That's Research?

Today, Halley achieved an important milestone: for the first time ever, a network round-trip successfully made it from the browser to the application server and back to the browser again. This is good evidence that the Halley approach will work eventually.

It's not quite an echo server yet, though. The Halley::httpd server creates a hard-coded event whenever it receives anything at all from the browser, and sends it to the application server via the Halley::Client object proxying for the browser. Then the Halley::httpd server sends a hard-coded block of JSON whenever it receives anything at all from the Halley::Client object proxying for the application server. And then it stops working until the page is refreshed in the browser. Hum.

Also, at this point, the application server and all the Halley::Client objects are pinned down using POE::Kernel->alias_set. This is bad because it prevents POE from garbage collecting dead clients. Some architectural work will need to be done in the section of Halley::httpd that deals with fetching a Halley::Client to find a better way to pin the client only while there's a browser connected to it.

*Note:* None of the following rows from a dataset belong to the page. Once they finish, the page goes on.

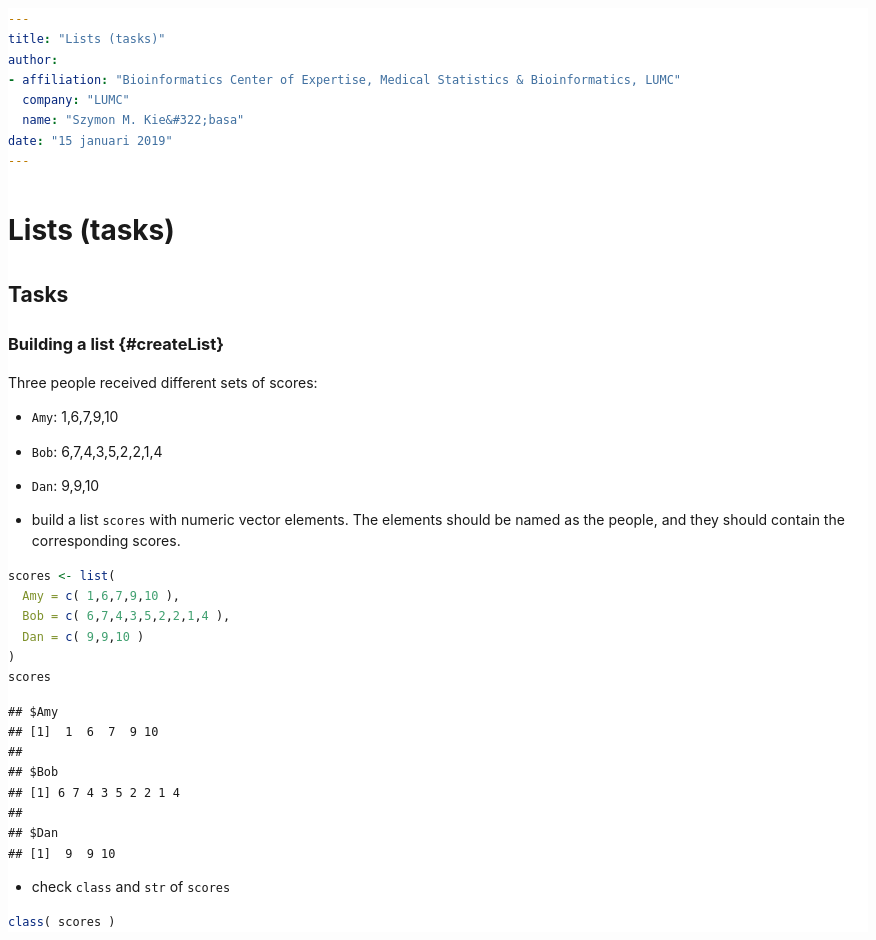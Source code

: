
 ```yaml
---
title: "Lists (tasks)"
author:
- affiliation: "Bioinformatics Center of Expertise, Medical Statistics & Bioinformatics, LUMC"
  company: "LUMC"
  name: "Szymon M. Kie&#322;basa"
date: "15 januari 2019"
---
```







# Lists (tasks)

## Tasks

### Building a list {#createList}

Three people received different sets of scores:

- `Amy`: 1,6,7,9,10
- `Bob`: 6,7,4,3,5,2,2,1,4
- `Dan`: 9,9,10

- build a list `scores` with numeric vector elements. The elements should be named as the people, and they should contain the corresponding scores.

```r
scores <- list(
  Amy = c( 1,6,7,9,10 ),
  Bob = c( 6,7,4,3,5,2,2,1,4 ),
  Dan = c( 9,9,10 )
)
scores
```

```
## $Amy
## [1]  1  6  7  9 10
## 
## $Bob
## [1] 6 7 4 3 5 2 2 1 4
## 
## $Dan
## [1]  9  9 10
```

- check `class` and `str` of `scores`

```r
class( scores )
```
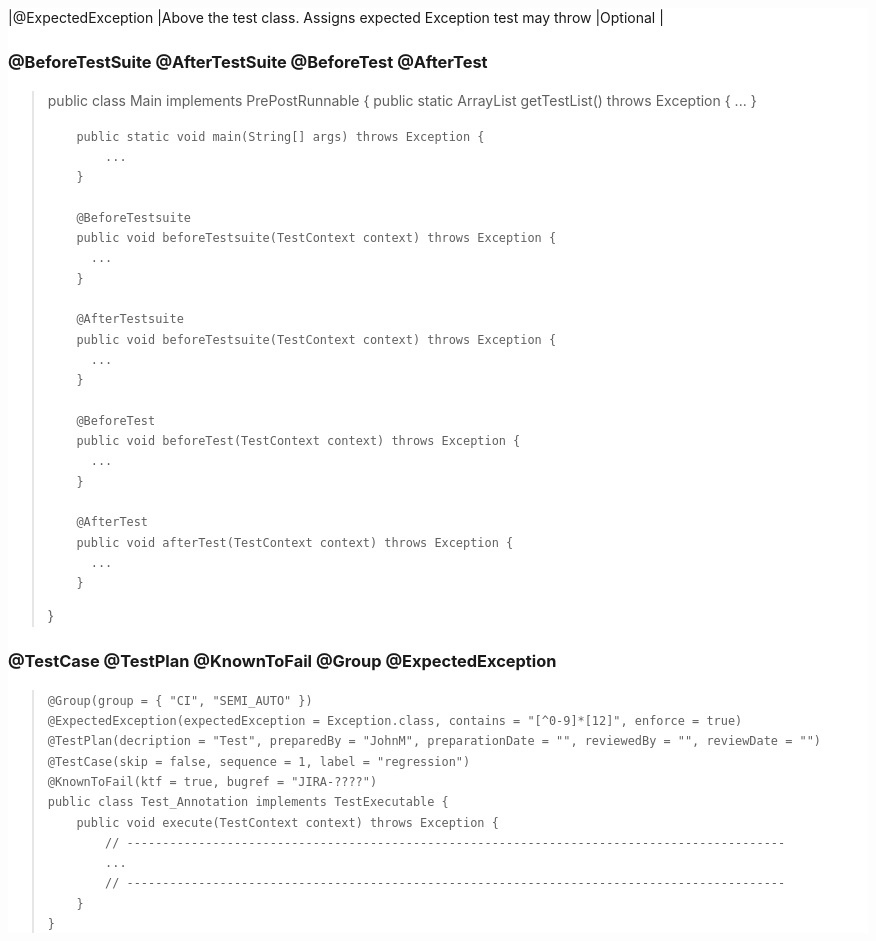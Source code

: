 |@ExpectedException	|Above the test class. Assigns expected Exception test may throw		|Optional			|

### @BeforeTestSuite @AfterTestSuite @BeforeTest @AfterTest
> 	public class Main implements PrePostRunnable {
>         public static ArrayList<TestExecutable> getTestList() throws Exception {
>             ...
>         }
>
>         public static void main(String[] args) throws Exception {
>             ...
>         }
>
>         @BeforeTestsuite
>         public void beforeTestsuite(TestContext context) throws Exception {
> 			...
>         }
>
>         @AfterTestsuite
>         public void beforeTestsuite(TestContext context) throws Exception {
> 			...
>         }
>
>         @BeforeTest
>         public void beforeTest(TestContext context) throws Exception {
> 			...
>         }
>
>         @AfterTest
>         public void afterTest(TestContext context) throws Exception {
> 			...
>         }
> 	}

### @TestCase @TestPlan @KnownToFail @Group @ExpectedException
>     @Group(group = { "CI", "SEMI_AUTO" })
>     @ExpectedException(expectedException = Exception.class, contains = "[^0-9]*[12]", enforce = true)
>     @TestPlan(decription = "Test", preparedBy = "JohnM", preparationDate = "", reviewedBy = "", reviewDate = "")
>     @TestCase(skip = false, sequence = 1, label = "regression")
>     @KnownToFail(ktf = true, bugref = "JIRA-????")
>     public class Test_Annotation implements TestExecutable {
>         public void execute(TestContext context) throws Exception {
>             // --------------------------------------------------------------------------------------------
>             ...
>             // --------------------------------------------------------------------------------------------
>         }
>     }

Next steps: integrate JSON parsing/encoding into the server side, nail down the event wire representation, fix the problem where only one interaction goes through, then figure out what to do about client pinning. With any luck, the last two are related.

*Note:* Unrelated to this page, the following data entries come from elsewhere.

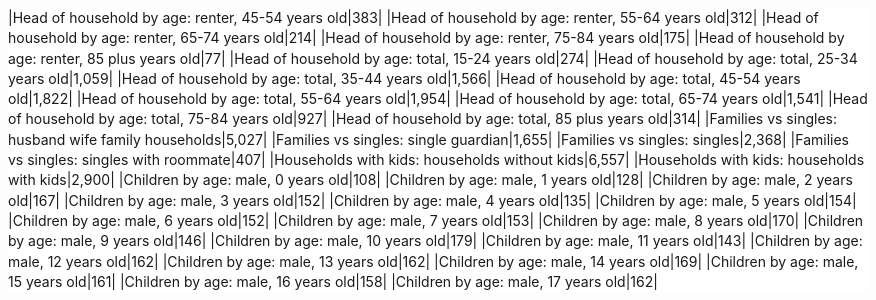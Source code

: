 |Head of household by age: renter, 45-54 years old|383|
|Head of household by age: renter, 55-64 years old|312|
|Head of household by age: renter, 65-74 years old|214|
|Head of household by age: renter, 75-84 years old|175|
|Head of household by age: renter, 85 plus years old|77|
|Head of household by age: total, 15-24 years old|274|
|Head of household by age: total, 25-34 years old|1,059|
|Head of household by age: total, 35-44 years old|1,566|
|Head of household by age: total, 45-54 years old|1,822|
|Head of household by age: total, 55-64 years old|1,954|
|Head of household by age: total, 65-74 years old|1,541|
|Head of household by age: total, 75-84 years old|927|
|Head of household by age: total, 85 plus years old|314|
|Families vs singles: husband wife family households|5,027|
|Families vs singles: single guardian|1,655|
|Families vs singles: singles|2,368|
|Families vs singles: singles with roommate|407|
|Households with kids: households without kids|6,557|
|Households with kids: households with kids|2,900|
|Children by age: male, 0 years old|108|
|Children by age: male, 1 years old|128|
|Children by age: male, 2 years old|167|
|Children by age: male, 3 years old|152|
|Children by age: male, 4 years old|135|
|Children by age: male, 5 years old|154|
|Children by age: male, 6 years old|152|
|Children by age: male, 7 years old|153|
|Children by age: male, 8 years old|170|
|Children by age: male, 9 years old|146|
|Children by age: male, 10 years old|179|
|Children by age: male, 11 years old|143|
|Children by age: male, 12 years old|162|
|Children by age: male, 13 years old|162|
|Children by age: male, 14 years old|169|
|Children by age: male, 15 years old|161|
|Children by age: male, 16 years old|158|
|Children by age: male, 17 years old|162|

The first cut of the client side seems to be done.  That was an order of magnitude less difficult than I thought, though that probably means I have 90% buggy code..

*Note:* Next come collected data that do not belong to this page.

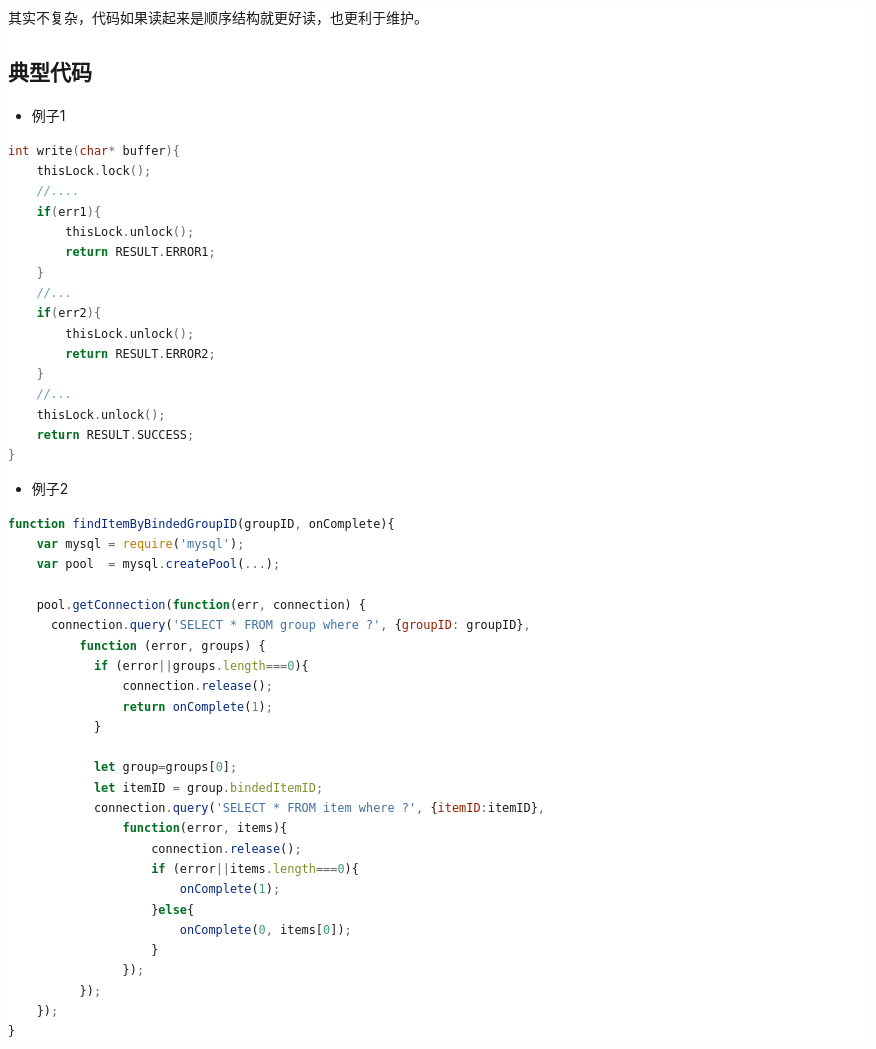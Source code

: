 其实不复杂，代码如果读起来是顺序结构就更好读，也更利于维护。 

## 典型代码

- 例子1

```C++
int write(char* buffer){
    thisLock.lock();
    //....
    if(err1){
        thisLock.unlock();
        return RESULT.ERROR1;
    }
    //...
    if(err2){
        thisLock.unlock();
        return RESULT.ERROR2;
    }
    //...
    thisLock.unlock();
    return RESULT.SUCCESS;
}
```

- 例子2

```javascript
function findItemByBindedGroupID(groupID, onComplete){
    var mysql = require('mysql');
    var pool  = mysql.createPool(...);

    pool.getConnection(function(err, connection) {
      connection.query('SELECT * FROM group where ?', {groupID: groupID}, 
          function (error, groups) {
            if (error||groups.length===0){
                connection.release();
                return onComplete(1);
            }

            let group=groups[0];
            let itemID = group.bindedItemID;
            connection.query('SELECT * FROM item where ?', {itemID:itemID}, 
                function(error, items){
                    connection.release();
                    if (error||items.length===0){
                        onComplete(1);
                    }else{
                        onComplete(0, items[0]);
                    }
                });
          });
    });
}
```
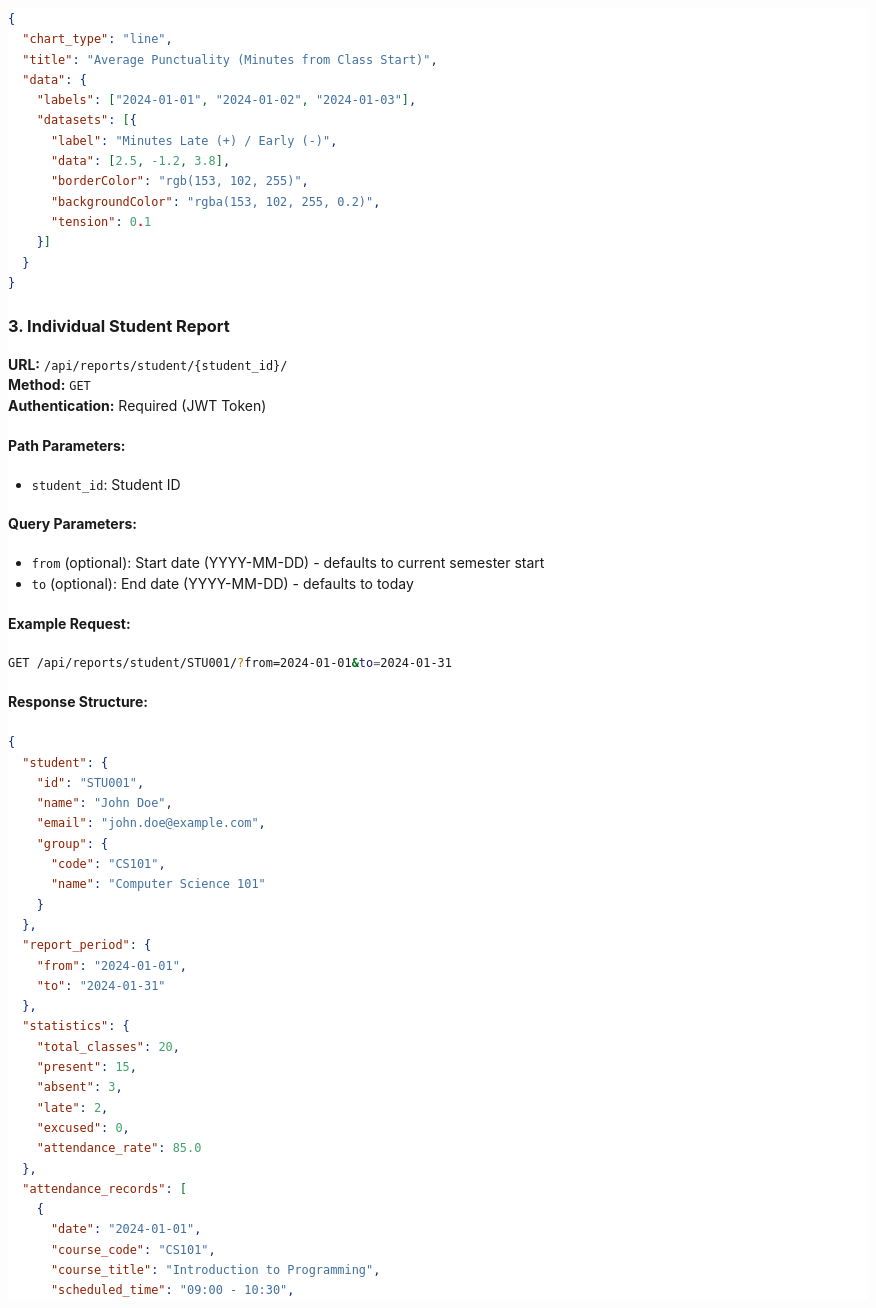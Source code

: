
 ```json
{
  "chart_type": "line",
  "title": "Average Punctuality (Minutes from Class Start)",
  "data": {
    "labels": ["2024-01-01", "2024-01-02", "2024-01-03"],
    "datasets": [{
      "label": "Minutes Late (+) / Early (-)",
      "data": [2.5, -1.2, 3.8],
      "borderColor": "rgb(153, 102, 255)",
      "backgroundColor": "rgba(153, 102, 255, 0.2)",
      "tension": 0.1
    }]
  }
}
```

### 3. Individual Student Report
**URL:** `/api/reports/student/{student_id}/`  
**Method:** `GET`  
**Authentication:** Required (JWT Token)

#### Path Parameters:
- `student_id`: Student ID

#### Query Parameters:
- `from` (optional): Start date (YYYY-MM-DD) - defaults to current semester start
- `to` (optional): End date (YYYY-MM-DD) - defaults to today

#### Example Request:
```bash
GET /api/reports/student/STU001/?from=2024-01-01&to=2024-01-31
```

#### Response Structure:
```json
{
  "student": {
    "id": "STU001",
    "name": "John Doe",
    "email": "john.doe@example.com",
    "group": {
      "code": "CS101",
      "name": "Computer Science 101"
    }
  },
  "report_period": {
    "from": "2024-01-01",
    "to": "2024-01-31"
  },
  "statistics": {
    "total_classes": 20,
    "present": 15,
    "absent": 3,
    "late": 2,
    "excused": 0,
    "attendance_rate": 85.0
  },
  "attendance_records": [
    {
      "date": "2024-01-01",
      "course_code": "CS101",
      "course_title": "Introduction to Programming",
      "scheduled_time": "09:00 - 10:30",
```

The client can register event handlers that get called with the event name and event data as parameters.  The client can also send events to the server.  That's pretty much it for the interface.  Internally, there are event queues for both directions, with event processing happening one event at a time, and a timer set to continue processing any remaining events.  This avoids locking up the JavaScript runtime for long periods of time.

Next up - back to the server side to design the client object that pairs up the two streams into one coherent interface.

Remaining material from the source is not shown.